Thriving in the Fall

As you delve into your first week of studies, we encourage you to incorporate wellness strategies that help you feel centered and connected to yourself and others. This is especially important during moments when you feel caught up in the frenzied demands of the quarter. We know that your success as graduate students is not only about developing intellectual and professional knowledge and skills, but also about cultivating your emotional resilience.

Try out these tips below and let us know how well they worked for you or share your favorite strategies with us at Core Programs:

Self-compassion. Let’s be real, attending graduate school is going to be hectic at times. You’re juggling everything from living in a new city (and in some cases a completely new culture) to getting acclimated to the rigor of your graduate program to taking care of loved ones. If you’re feeling overwhelmed, this is perfectly normal. Take a few moments to acknowledge your feelings, and recognize that many of your peers experience similar feelings too. So be kind and gentle with yourself. There’s a whole lot to learn, but the beautiful thing is, you can give yourself permission to not figure it all out right away.

Managing feedback. One of the most difficult things to hear in graduate school is critical feedback (whether constructive or unproductive) on your seminar paper, lab work, thesis or dissertation. It can sometimes feel like your intelligence is being scrutinized on a deeply personal level, even when the comments you receive are helpful to your intellectual and professional growth. In these moments, be intentional about listening to the feedback without self-judgement, take a few notes, and revisit the suggestions at a later time. Then make a conscious effort to take a break from your work. Catch up with a friend over the phone. Go for a 10-min walk. Listen to your favorite music. Grab dinner with some friends. Do all four! The goal is to avoid ruminating on criticism by engaging in activities that nurture you and connect you with your support system. You’ll find when you revisit the feedback, you’ll have a fresh perspective.

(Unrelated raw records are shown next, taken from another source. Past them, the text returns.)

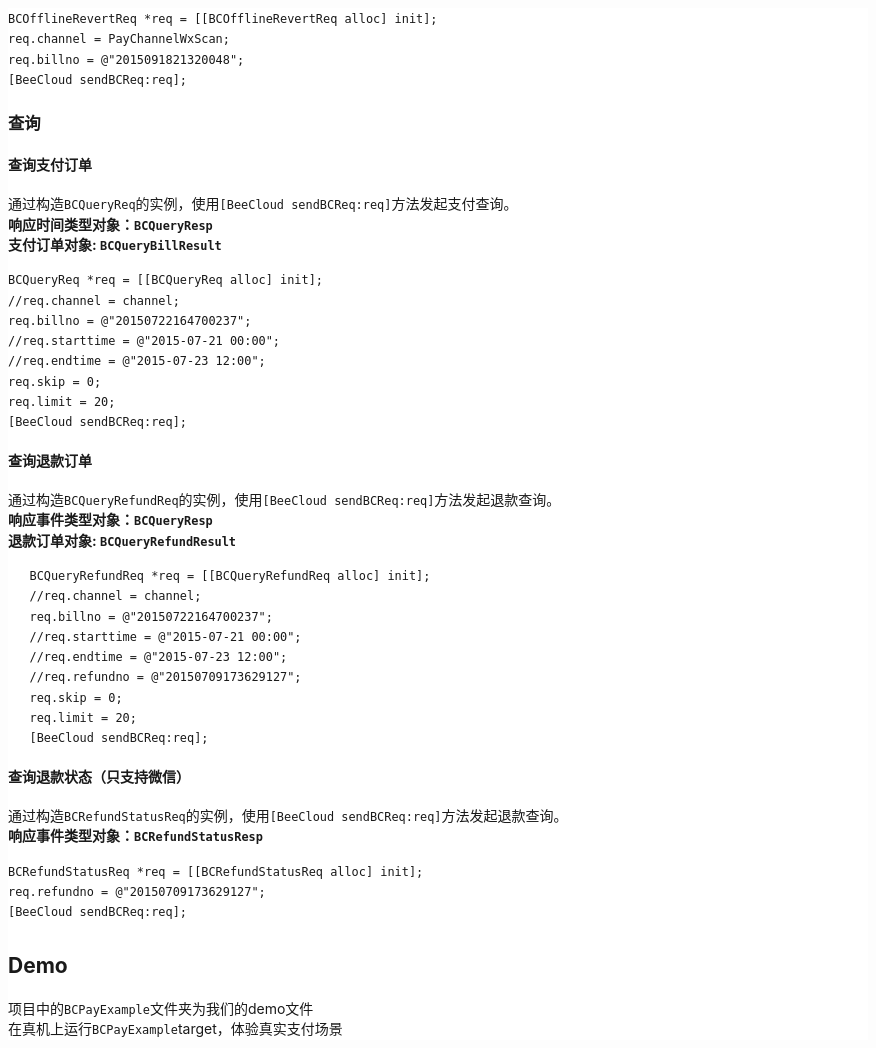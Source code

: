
 ```objc
BCOfflineRevertReq *req = [[BCOfflineRevertReq alloc] init];
req.channel = PayChannelWxScan;
req.billno = @"2015091821320048";
[BeeCloud sendBCReq:req];
```


### 查询

#### 查询支付订单  
通过构造`BCQueryReq`的实例，使用`[BeeCloud sendBCReq:req]`方法发起支付查询。  
**响应时间类型对象：`BCQueryResp`**   
**支付订单对象: `BCQueryBillResult`**  

```objc
BCQueryReq *req = [[BCQueryReq alloc] init];
//req.channel = channel;
req.billno = @"20150722164700237";
//req.starttime = @"2015-07-21 00:00";
//req.endtime = @"2015-07-23 12:00";
req.skip = 0;
req.limit = 20;
[BeeCloud sendBCReq:req];
```

#### 查询退款订单  
通过构造`BCQueryRefundReq`的实例，使用`[BeeCloud sendBCReq:req]`方法发起退款查询。  
**响应事件类型对象：`BCQueryResp`**  
**退款订单对象: `BCQueryRefundResult`**

```objc
   BCQueryRefundReq *req = [[BCQueryRefundReq alloc] init];
   //req.channel = channel;
   req.billno = @"20150722164700237";
   //req.starttime = @"2015-07-21 00:00";
   //req.endtime = @"2015-07-23 12:00";
   //req.refundno = @"20150709173629127";
   req.skip = 0;
   req.limit = 20;
   [BeeCloud sendBCReq:req];
```

#### 查询退款状态（只支持微信）
通过构造`BCRefundStatusReq`的实例，使用`[BeeCloud sendBCReq:req]`方法发起退款查询。  
**响应事件类型对象：`BCRefundStatusResp`**

```objc
BCRefundStatusReq *req = [[BCRefundStatusReq alloc] init];
req.refundno = @"20150709173629127";
[BeeCloud sendBCReq:req];
```

## Demo
项目中的`BCPayExample`文件夹为我们的demo文件  
在真机上运行`BCPayExample`target，体验真实支付场景
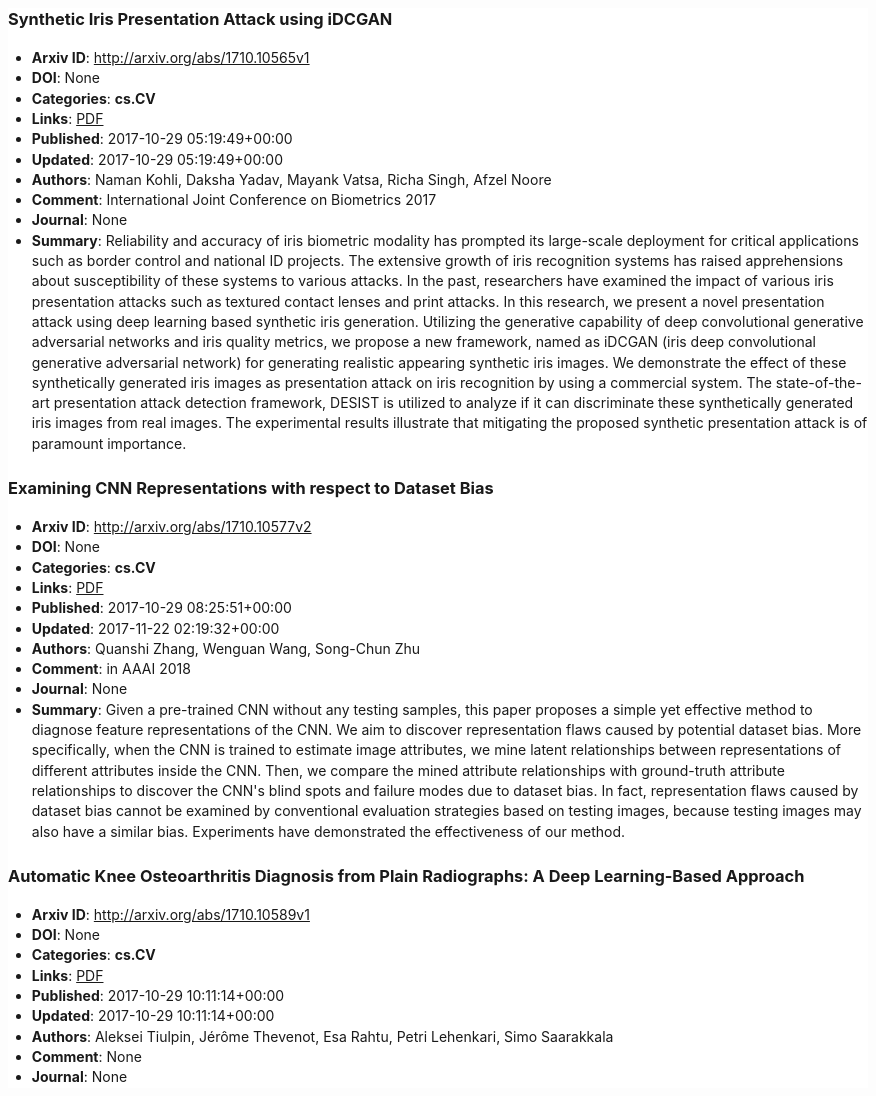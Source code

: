 

### Synthetic Iris Presentation Attack using iDCGAN
- **Arxiv ID**: http://arxiv.org/abs/1710.10565v1
- **DOI**: None
- **Categories**: **cs.CV**
- **Links**: [PDF](http://arxiv.org/pdf/1710.10565v1)
- **Published**: 2017-10-29 05:19:49+00:00
- **Updated**: 2017-10-29 05:19:49+00:00
- **Authors**: Naman Kohli, Daksha Yadav, Mayank Vatsa, Richa Singh, Afzel Noore
- **Comment**: International Joint Conference on Biometrics 2017
- **Journal**: None
- **Summary**: Reliability and accuracy of iris biometric modality has prompted its large-scale deployment for critical applications such as border control and national ID projects. The extensive growth of iris recognition systems has raised apprehensions about susceptibility of these systems to various attacks. In the past, researchers have examined the impact of various iris presentation attacks such as textured contact lenses and print attacks. In this research, we present a novel presentation attack using deep learning based synthetic iris generation. Utilizing the generative capability of deep convolutional generative adversarial networks and iris quality metrics, we propose a new framework, named as iDCGAN (iris deep convolutional generative adversarial network) for generating realistic appearing synthetic iris images. We demonstrate the effect of these synthetically generated iris images as presentation attack on iris recognition by using a commercial system. The state-of-the-art presentation attack detection framework, DESIST is utilized to analyze if it can discriminate these synthetically generated iris images from real images. The experimental results illustrate that mitigating the proposed synthetic presentation attack is of paramount importance.



### Examining CNN Representations with respect to Dataset Bias
- **Arxiv ID**: http://arxiv.org/abs/1710.10577v2
- **DOI**: None
- **Categories**: **cs.CV**
- **Links**: [PDF](http://arxiv.org/pdf/1710.10577v2)
- **Published**: 2017-10-29 08:25:51+00:00
- **Updated**: 2017-11-22 02:19:32+00:00
- **Authors**: Quanshi Zhang, Wenguan Wang, Song-Chun Zhu
- **Comment**: in AAAI 2018
- **Journal**: None
- **Summary**: Given a pre-trained CNN without any testing samples, this paper proposes a simple yet effective method to diagnose feature representations of the CNN. We aim to discover representation flaws caused by potential dataset bias. More specifically, when the CNN is trained to estimate image attributes, we mine latent relationships between representations of different attributes inside the CNN. Then, we compare the mined attribute relationships with ground-truth attribute relationships to discover the CNN's blind spots and failure modes due to dataset bias. In fact, representation flaws caused by dataset bias cannot be examined by conventional evaluation strategies based on testing images, because testing images may also have a similar bias. Experiments have demonstrated the effectiveness of our method.



### Automatic Knee Osteoarthritis Diagnosis from Plain Radiographs: A Deep Learning-Based Approach
- **Arxiv ID**: http://arxiv.org/abs/1710.10589v1
- **DOI**: None
- **Categories**: **cs.CV**
- **Links**: [PDF](http://arxiv.org/pdf/1710.10589v1)
- **Published**: 2017-10-29 10:11:14+00:00
- **Updated**: 2017-10-29 10:11:14+00:00
- **Authors**: Aleksei Tiulpin, Jérôme Thevenot, Esa Rahtu, Petri Lehenkari, Simo Saarakkala
- **Comment**: None
- **Journal**: None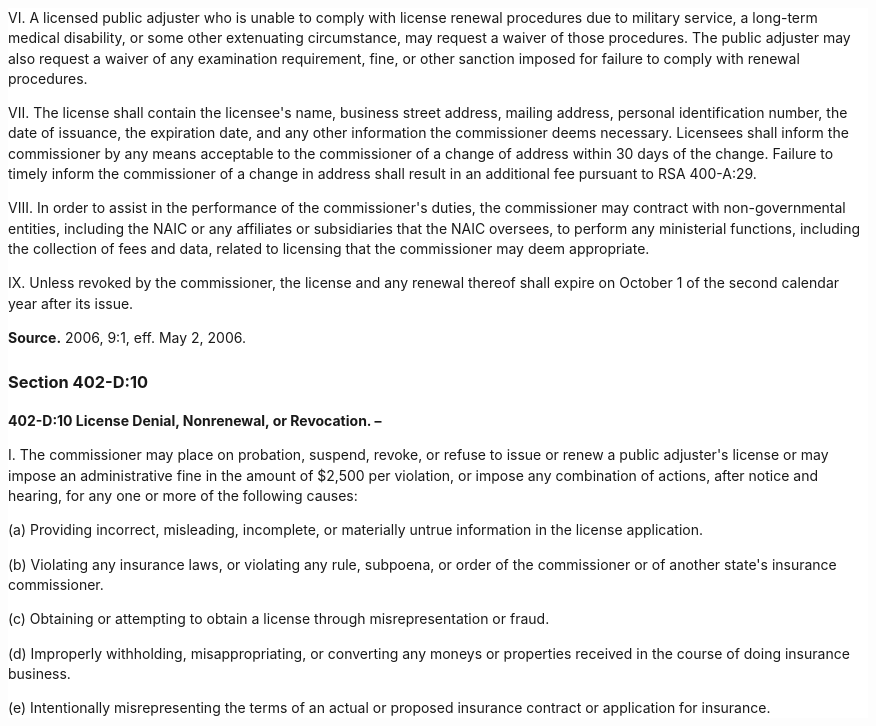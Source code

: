  VI. A licensed public adjuster who is unable to comply with license
renewal procedures due to military service, a long-term medical
disability, or some other extenuating circumstance, may request a waiver
of those procedures. The public adjuster may also request a waiver of
any examination requirement, fine, or other sanction imposed for failure
to comply with renewal procedures.
                                             
 VII. The license shall contain the licensee's name, business street
address, mailing address, personal identification number, the date of
issuance, the expiration date, and any other information the
commissioner deems necessary. Licensees shall inform the commissioner by
any means acceptable to the commissioner of a change of address within
30 days of the change. Failure to timely inform the commissioner of a
change in address shall result in an additional fee pursuant to RSA
400-A:29.
                                             
 VIII. In order to assist in the performance of the commissioner's
duties, the commissioner may contract with non-governmental entities,
including the NAIC or any affiliates or subsidiaries that the NAIC
oversees, to perform any ministerial functions, including the collection
of fees and data, related to licensing that the commissioner may deem
appropriate.
                                             
 IX. Unless revoked by the commissioner, the license and any renewal
thereof shall expire on October 1 of the second calendar year after its
issue.

**Source.** 2006, 9:1, eff. May 2, 2006.

### Section 402-D:10

 **402-D:10 License Denial, Nonrenewal, or Revocation. –**
                                             
 I. The commissioner may place on probation, suspend, revoke, or
refuse to issue or renew a public adjuster's license or may impose an
administrative fine in the amount of 
                                             $2,500 per violation, or impose
any combination of actions, after notice and hearing, for any one or
more of the following causes:
                                             
 (a) Providing incorrect, misleading, incomplete, or materially
untrue information in the license application.
                                             
 (b) Violating any insurance laws, or violating any rule,
subpoena, or order of the commissioner or of another state's insurance
commissioner.
                                             
 (c) Obtaining or attempting to obtain a license through
misrepresentation or fraud.
                                             
 (d) Improperly withholding, misappropriating, or converting any
moneys or properties received in the course of doing insurance
business.
                                             
 (e) Intentionally misrepresenting the terms of an actual or
proposed insurance contract or application for insurance.
                                             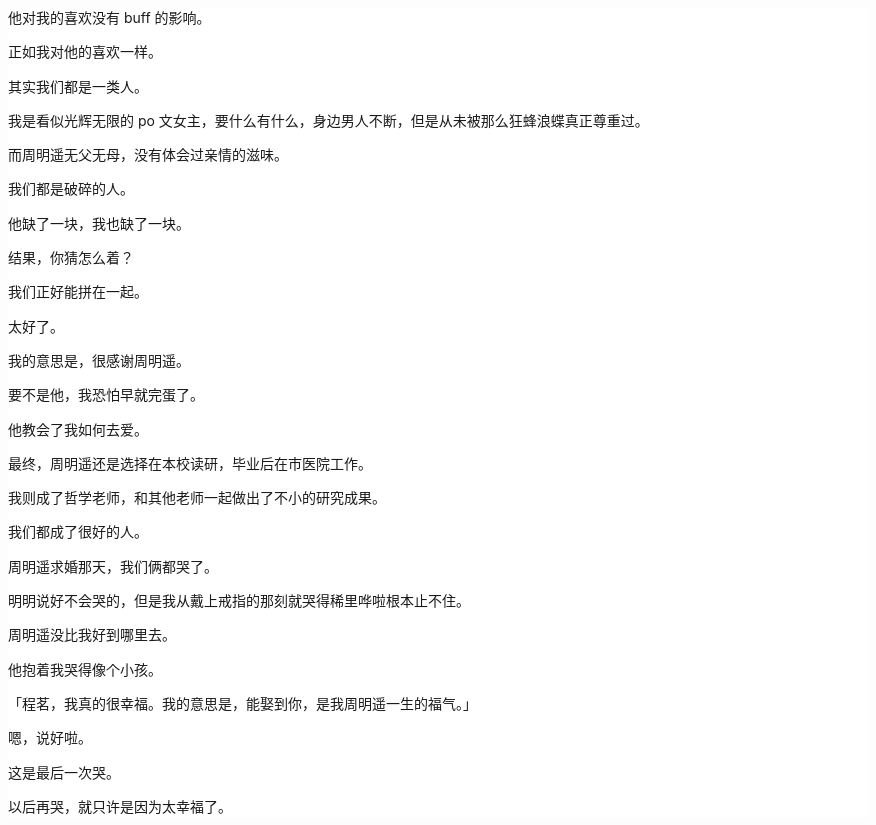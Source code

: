 
他对我的喜欢没有 buff 的影响。


正如我对他的喜欢一样。


其实我们都是一类人。


我是看似光辉无限的 po 文女主，要什么有什么，身边男人不断，但是从未被那么狂蜂浪蝶真正尊重过。


而周明遥无父无母，没有体会过亲情的滋味。


我们都是破碎的人。


他缺了一块，我也缺了一块。


结果，你猜怎么着？


我们正好能拼在一起。


太好了。


我的意思是，很感谢周明遥。


要不是他，我恐怕早就完蛋了。


他教会了我如何去爱。


最终，周明遥还是选择在本校读研，毕业后在市医院工作。


我则成了哲学老师，和其他老师一起做出了不小的研究成果。


我们都成了很好的人。


周明遥求婚那天，我们俩都哭了。


明明说好不会哭的，但是我从戴上戒指的那刻就哭得稀里哗啦根本止不住。


周明遥没比我好到哪里去。


他抱着我哭得像个小孩。


「程茗，我真的很幸福。我的意思是，能娶到你，是我周明遥一生的福气。」


嗯，说好啦。


这是最后一次哭。


以后再哭，就只许是因为太幸福了。

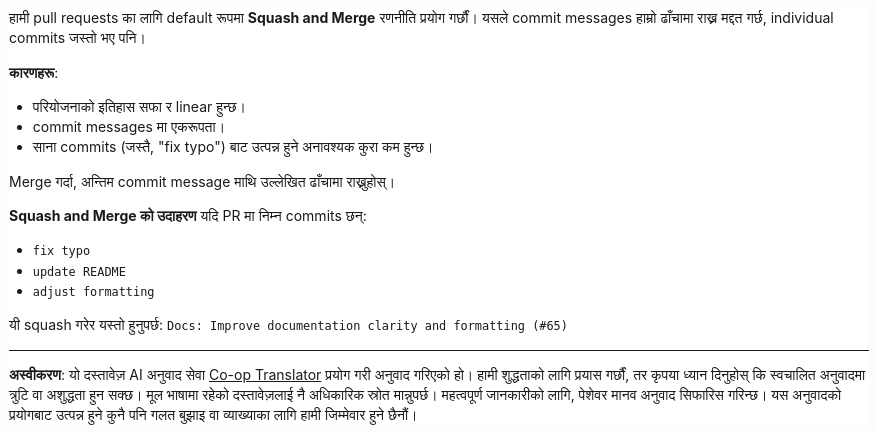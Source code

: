 हामी pull requests का लागि default रूपमा **Squash and Merge** रणनीति प्रयोग गर्छौं। यसले commit messages हाम्रो ढाँचामा राख्न मद्दत गर्छ, individual commits जस्तो भए पनि।

**कारणहरू**:

- परियोजनाको इतिहास सफा र linear हुन्छ।
- commit messages मा एकरूपता।
- साना commits (जस्तै, "fix typo") बाट उत्पन्न हुने अनावश्यक कुरा कम हुन्छ।

Merge गर्दा, अन्तिम commit message माथि उल्लेखित ढाँचामा राख्नुहोस्।

**Squash and Merge को उदाहरण**
यदि PR मा निम्न commits छन्:

- `fix typo`
- `update README`
- `adjust formatting`

यी squash गरेर यस्तो हुनुपर्छ:
`Docs: Improve documentation clarity and formatting (#65)`

---

**अस्वीकरण**:
यो दस्तावेज़ AI अनुवाद सेवा [Co-op Translator](https://github.com/Azure/co-op-translator) प्रयोग गरी अनुवाद गरिएको हो। हामी शुद्धताको लागि प्रयास गर्छौं, तर कृपया ध्यान दिनुहोस् कि स्वचालित अनुवादमा त्रुटि वा अशुद्धता हुन सक्छ। मूल भाषामा रहेको दस्तावेज़लाई नै अधिकारिक स्रोत मान्नुपर्छ। महत्वपूर्ण जानकारीको लागि, पेशेवर मानव अनुवाद सिफारिस गरिन्छ। यस अनुवादको प्रयोगबाट उत्पन्न हुने कुनै पनि गलत बुझाइ वा व्याख्याका लागि हामी जिम्मेवार हुने छैनौं।
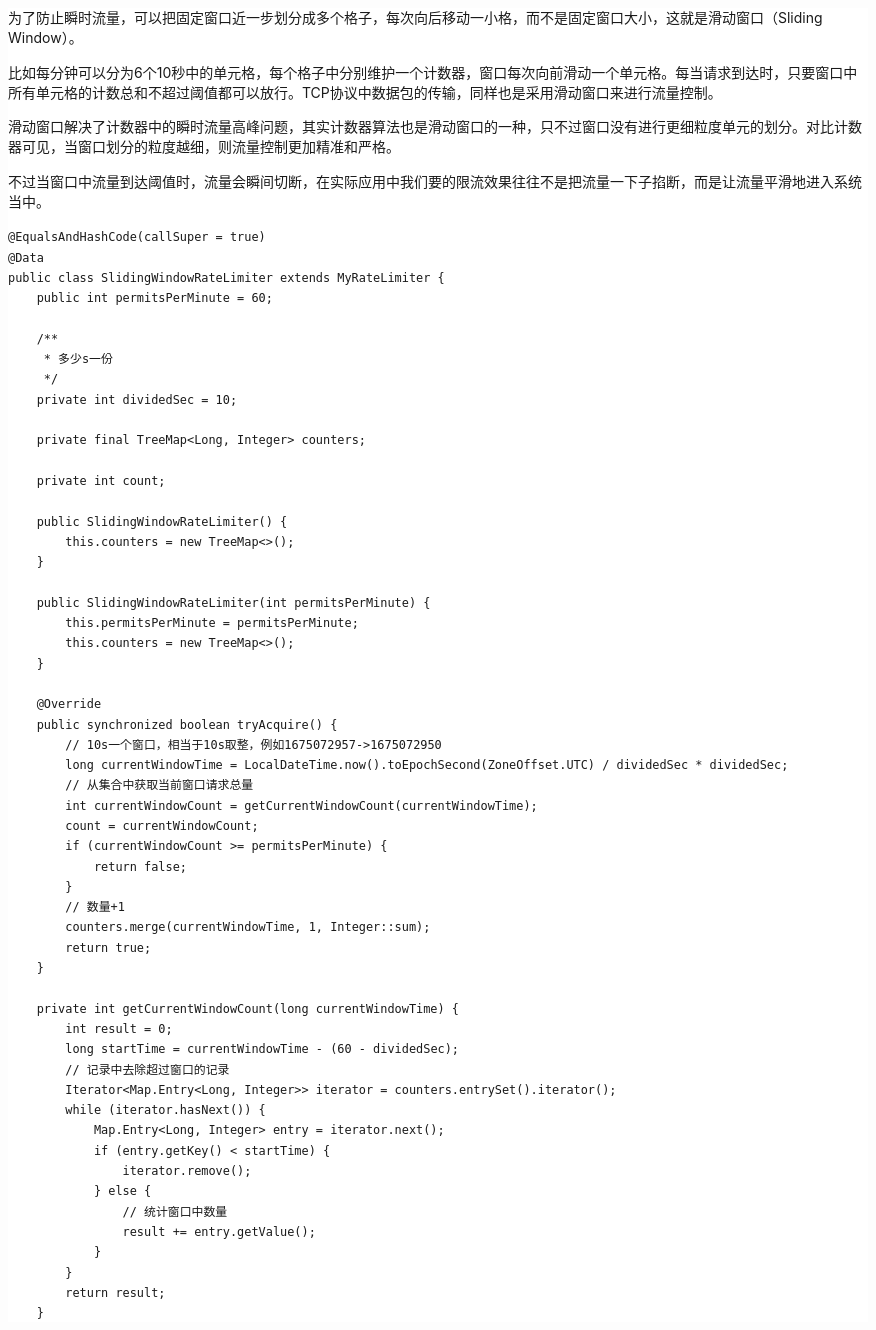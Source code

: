 为了防止瞬时流量，可以把固定窗口近一步划分成多个格子，每次向后移动一小格，而不是固定窗口大小，这就是滑动窗口（Sliding Window）。

比如每分钟可以分为6个10秒中的单元格，每个格子中分别维护一个计数器，窗口每次向前滑动一个单元格。每当请求到达时，只要窗口中所有单元格的计数总和不超过阈值都可以放行。TCP协议中数据包的传输，同样也是采用滑动窗口来进行流量控制。

滑动窗口解决了计数器中的瞬时流量高峰问题，其实计数器算法也是滑动窗口的一种，只不过窗口没有进行更细粒度单元的划分。对比计数器可见，当窗口划分的粒度越细，则流量控制更加精准和严格。

不过当窗口中流量到达阈值时，流量会瞬间切断，在实际应用中我们要的限流效果往往不是把流量一下子掐断，而是让流量平滑地进入系统当中。

```shell
@EqualsAndHashCode(callSuper = true)
@Data
public class SlidingWindowRateLimiter extends MyRateLimiter {
    public int permitsPerMinute = 60;

    /**
     * 多少s一份
     */
    private int dividedSec = 10;

    private final TreeMap<Long, Integer> counters;

    private int count;

    public SlidingWindowRateLimiter() {
        this.counters = new TreeMap<>();
    }

    public SlidingWindowRateLimiter(int permitsPerMinute) {
        this.permitsPerMinute = permitsPerMinute;
        this.counters = new TreeMap<>();
    }

    @Override
    public synchronized boolean tryAcquire() {
        // 10s一个窗口，相当于10s取整，例如1675072957->1675072950
        long currentWindowTime = LocalDateTime.now().toEpochSecond(ZoneOffset.UTC) / dividedSec * dividedSec;
        // 从集合中获取当前窗口请求总量
        int currentWindowCount = getCurrentWindowCount(currentWindowTime);
        count = currentWindowCount;
        if (currentWindowCount >= permitsPerMinute) {
            return false;
        }
        // 数量+1
        counters.merge(currentWindowTime, 1, Integer::sum);
        return true;
    }

    private int getCurrentWindowCount(long currentWindowTime) {
        int result = 0;
        long startTime = currentWindowTime - (60 - dividedSec);
        // 记录中去除超过窗口的记录
        Iterator<Map.Entry<Long, Integer>> iterator = counters.entrySet().iterator();
        while (iterator.hasNext()) {
            Map.Entry<Long, Integer> entry = iterator.next();
            if (entry.getKey() < startTime) {
                iterator.remove();
            } else {
                // 统计窗口中数量
                result += entry.getValue();
            }
        }
        return result;
    }

```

Sense of purpose. Sometimes when you’re in the thick of it all, it can be easy to focus solely on the factors that make graduate student life stressful. We encourage you to get an early start on curbing this by writing out a short list or an outline of all the positive reasons you’re in grad school (keep your grad school application Statement of Purpose nearby even)—in order to ground yourself. Are you passionate about a particular research topic and want to make scholarly contributions to your field(s)? Do you want to excel in a profession that will be rewarding to you and your family? Interested in making unique and innovative contributions to your community or society? Your reasons for being in grad school may change over time, but the most important things to center are your values, priorities and goals for earning that graduate degree rather than getting lost in the demands of it all.